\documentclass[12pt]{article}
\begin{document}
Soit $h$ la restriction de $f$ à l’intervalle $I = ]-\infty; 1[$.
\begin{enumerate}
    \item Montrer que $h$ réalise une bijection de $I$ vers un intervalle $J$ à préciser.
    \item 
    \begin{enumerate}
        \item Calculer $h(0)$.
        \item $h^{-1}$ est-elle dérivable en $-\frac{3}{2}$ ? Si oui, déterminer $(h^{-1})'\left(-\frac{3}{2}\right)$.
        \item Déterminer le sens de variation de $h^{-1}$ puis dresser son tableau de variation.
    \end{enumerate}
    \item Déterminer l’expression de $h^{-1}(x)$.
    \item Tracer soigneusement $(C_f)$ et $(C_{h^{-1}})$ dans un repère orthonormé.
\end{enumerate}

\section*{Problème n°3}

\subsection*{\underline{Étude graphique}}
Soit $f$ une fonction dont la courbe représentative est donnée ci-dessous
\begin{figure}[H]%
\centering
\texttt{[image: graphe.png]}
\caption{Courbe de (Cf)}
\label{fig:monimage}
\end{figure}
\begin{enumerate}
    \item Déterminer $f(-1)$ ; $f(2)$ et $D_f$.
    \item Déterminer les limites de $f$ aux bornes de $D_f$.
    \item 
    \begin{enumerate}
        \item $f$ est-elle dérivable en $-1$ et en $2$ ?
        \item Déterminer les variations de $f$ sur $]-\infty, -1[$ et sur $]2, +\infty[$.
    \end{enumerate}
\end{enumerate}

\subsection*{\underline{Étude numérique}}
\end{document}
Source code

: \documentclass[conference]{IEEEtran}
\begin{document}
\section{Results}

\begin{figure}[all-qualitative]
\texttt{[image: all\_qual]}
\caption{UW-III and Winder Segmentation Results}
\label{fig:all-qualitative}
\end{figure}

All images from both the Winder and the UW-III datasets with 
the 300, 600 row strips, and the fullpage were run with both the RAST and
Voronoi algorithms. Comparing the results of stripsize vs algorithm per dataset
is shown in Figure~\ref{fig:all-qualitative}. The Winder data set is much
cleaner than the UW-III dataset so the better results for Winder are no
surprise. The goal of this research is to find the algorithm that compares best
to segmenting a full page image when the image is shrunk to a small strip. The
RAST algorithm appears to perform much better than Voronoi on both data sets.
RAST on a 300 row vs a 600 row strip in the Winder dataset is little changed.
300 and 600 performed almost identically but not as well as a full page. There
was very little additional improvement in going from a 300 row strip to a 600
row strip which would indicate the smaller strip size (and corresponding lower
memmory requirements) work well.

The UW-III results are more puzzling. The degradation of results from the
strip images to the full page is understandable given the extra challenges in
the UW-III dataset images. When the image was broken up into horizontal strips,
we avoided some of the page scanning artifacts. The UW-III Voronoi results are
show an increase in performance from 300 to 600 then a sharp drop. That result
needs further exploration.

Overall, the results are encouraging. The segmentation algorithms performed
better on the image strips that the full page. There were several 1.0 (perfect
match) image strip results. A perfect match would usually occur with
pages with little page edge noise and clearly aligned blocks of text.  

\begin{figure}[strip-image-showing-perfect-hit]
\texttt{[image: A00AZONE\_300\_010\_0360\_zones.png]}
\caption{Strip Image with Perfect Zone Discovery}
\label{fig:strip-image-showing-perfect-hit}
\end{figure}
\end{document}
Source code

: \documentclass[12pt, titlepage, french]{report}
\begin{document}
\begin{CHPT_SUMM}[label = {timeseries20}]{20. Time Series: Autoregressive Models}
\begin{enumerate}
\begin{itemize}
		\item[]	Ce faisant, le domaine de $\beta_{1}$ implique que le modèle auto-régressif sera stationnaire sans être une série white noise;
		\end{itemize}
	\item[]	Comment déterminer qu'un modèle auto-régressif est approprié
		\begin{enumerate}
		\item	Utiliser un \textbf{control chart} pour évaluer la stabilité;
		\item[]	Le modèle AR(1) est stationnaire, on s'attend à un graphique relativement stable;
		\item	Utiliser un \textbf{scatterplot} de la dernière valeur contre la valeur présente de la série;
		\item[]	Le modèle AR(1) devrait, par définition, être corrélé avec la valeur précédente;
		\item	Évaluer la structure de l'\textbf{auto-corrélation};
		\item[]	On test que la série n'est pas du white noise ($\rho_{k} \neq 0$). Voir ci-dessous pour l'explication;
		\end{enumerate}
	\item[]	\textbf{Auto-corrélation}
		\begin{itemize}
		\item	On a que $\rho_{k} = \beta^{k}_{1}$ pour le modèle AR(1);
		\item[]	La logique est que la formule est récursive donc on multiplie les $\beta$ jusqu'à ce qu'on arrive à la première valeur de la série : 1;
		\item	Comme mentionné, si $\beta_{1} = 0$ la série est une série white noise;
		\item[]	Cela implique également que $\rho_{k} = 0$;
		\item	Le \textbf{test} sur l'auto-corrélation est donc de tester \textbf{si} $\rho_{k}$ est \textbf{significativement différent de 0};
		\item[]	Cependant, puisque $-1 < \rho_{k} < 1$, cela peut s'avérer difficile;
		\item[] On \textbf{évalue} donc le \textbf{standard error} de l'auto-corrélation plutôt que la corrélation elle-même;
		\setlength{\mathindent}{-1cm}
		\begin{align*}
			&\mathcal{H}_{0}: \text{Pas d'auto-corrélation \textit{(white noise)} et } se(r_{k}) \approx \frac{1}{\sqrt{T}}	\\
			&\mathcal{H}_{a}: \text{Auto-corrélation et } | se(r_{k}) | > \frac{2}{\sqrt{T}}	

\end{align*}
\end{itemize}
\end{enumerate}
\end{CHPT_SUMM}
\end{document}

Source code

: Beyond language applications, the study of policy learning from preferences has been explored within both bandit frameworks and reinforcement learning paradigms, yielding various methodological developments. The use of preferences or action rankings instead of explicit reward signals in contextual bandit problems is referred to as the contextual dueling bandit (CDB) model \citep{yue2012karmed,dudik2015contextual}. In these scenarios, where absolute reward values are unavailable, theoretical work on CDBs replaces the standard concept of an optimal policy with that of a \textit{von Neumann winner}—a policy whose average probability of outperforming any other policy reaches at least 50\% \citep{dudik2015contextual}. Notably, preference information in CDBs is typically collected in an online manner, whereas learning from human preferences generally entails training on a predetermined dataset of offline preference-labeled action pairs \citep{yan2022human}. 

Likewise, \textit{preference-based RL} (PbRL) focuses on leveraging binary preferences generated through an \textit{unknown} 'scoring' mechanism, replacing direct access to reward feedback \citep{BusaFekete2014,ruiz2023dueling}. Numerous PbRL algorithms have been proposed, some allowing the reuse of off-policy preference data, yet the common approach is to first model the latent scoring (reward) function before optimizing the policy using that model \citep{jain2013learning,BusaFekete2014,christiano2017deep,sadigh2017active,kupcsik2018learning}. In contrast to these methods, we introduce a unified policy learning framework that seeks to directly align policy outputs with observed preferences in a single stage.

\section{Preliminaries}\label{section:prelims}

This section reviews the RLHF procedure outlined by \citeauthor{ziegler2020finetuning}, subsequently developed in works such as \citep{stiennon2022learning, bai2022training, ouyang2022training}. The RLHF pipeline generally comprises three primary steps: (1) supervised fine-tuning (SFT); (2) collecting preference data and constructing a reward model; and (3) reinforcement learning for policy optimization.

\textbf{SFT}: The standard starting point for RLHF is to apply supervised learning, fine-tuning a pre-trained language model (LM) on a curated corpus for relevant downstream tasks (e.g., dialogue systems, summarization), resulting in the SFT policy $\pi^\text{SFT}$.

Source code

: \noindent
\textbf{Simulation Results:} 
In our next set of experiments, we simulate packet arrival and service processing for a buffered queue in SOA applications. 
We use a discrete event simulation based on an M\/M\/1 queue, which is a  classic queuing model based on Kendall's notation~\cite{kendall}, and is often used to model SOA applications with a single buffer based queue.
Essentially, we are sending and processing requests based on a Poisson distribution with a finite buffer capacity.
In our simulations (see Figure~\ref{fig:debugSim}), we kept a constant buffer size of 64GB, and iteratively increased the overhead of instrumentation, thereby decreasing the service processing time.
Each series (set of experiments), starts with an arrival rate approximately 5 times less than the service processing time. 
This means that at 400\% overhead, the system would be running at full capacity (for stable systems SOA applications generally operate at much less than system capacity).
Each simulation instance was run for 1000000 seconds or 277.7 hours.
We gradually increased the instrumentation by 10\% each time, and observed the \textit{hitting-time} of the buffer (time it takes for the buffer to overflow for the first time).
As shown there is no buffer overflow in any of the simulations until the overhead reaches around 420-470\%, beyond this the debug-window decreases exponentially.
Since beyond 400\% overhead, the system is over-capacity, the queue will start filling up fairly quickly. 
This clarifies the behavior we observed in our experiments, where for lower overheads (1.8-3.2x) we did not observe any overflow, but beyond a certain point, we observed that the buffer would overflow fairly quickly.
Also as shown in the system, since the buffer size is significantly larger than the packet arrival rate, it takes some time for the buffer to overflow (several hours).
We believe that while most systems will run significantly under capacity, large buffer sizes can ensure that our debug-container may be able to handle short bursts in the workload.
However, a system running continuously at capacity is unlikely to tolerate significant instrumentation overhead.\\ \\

→ What the task asks:
Search the preceding listing for "intervalle", then copy every line that holds it.

→ Answer box:
Soit $h$ la restriction de $f$ à l’intervalle $I = ]-\infty; 1[$.
    \item Montrer que $h$ réalise une bijection de $I$ vers un intervalle $J$ à préciser.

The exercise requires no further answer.